[Your goal] Your job is to report every line of the entries that has "ttfamily".

[Input]
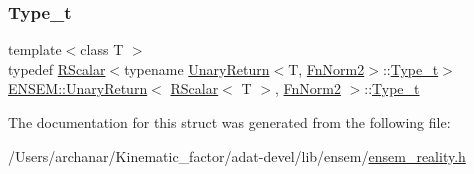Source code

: \mbox{\label{structENSEM_1_1UnaryReturn_3_01RScalar_3_01T_01_4_00_01FnNorm2_01_4_a0b95acf355311a4c109012c267496961}} 
\subsubsection{\texorpdfstring{Type\_t}{Type\_t}\hspace{0.1cm}{\footnotesize\ttfamily [3/3]}}
{\footnotesize\ttfamily template$<$class T $>$ \\
typedef \mbox{\hyperlink{classENSEM_1_1RScalar}{R\+Scalar}}$<$typename \mbox{\hyperlink{structENSEM_1_1UnaryReturn}{Unary\+Return}}$<$T, \mbox{\hyperlink{structENSEM_1_1FnNorm2}{Fn\+Norm2}}$>$\+::\mbox{\hyperlink{structENSEM_1_1UnaryReturn_3_01RScalar_3_01T_01_4_00_01FnNorm2_01_4_a0b95acf355311a4c109012c267496961}{Type\+\_\+t}}$>$ \mbox{\hyperlink{structENSEM_1_1UnaryReturn}{E\+N\+S\+E\+M\+::\+Unary\+Return}}$<$ \mbox{\hyperlink{classENSEM_1_1RScalar}{R\+Scalar}}$<$ T $>$, \mbox{\hyperlink{structENSEM_1_1FnNorm2}{Fn\+Norm2}} $>$\+::\mbox{\hyperlink{structENSEM_1_1UnaryReturn_3_01RScalar_3_01T_01_4_00_01FnNorm2_01_4_a0b95acf355311a4c109012c267496961}{Type\+\_\+t}}}



The documentation for this struct was generated from the following file\+:\begin{DoxyCompactItemize}
\item 
/\+Users/archanar/\+Kinematic\+\_\+factor/adat-\/devel/lib/ensem/\mbox{\hyperlink{adat-devel_2lib_2ensem_2ensem__reality_8h}{ensem\+\_\+reality.\+h}}\end{DoxyCompactItemize}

[Solution to the exercise]
\subsubsection{\texorpdfstring{Type\_t}{Type\_t}\hspace{0.1cm}{\footnotesize\ttfamily [3/3]}}
{\footnotesize\ttfamily template$<$class T $>$ \\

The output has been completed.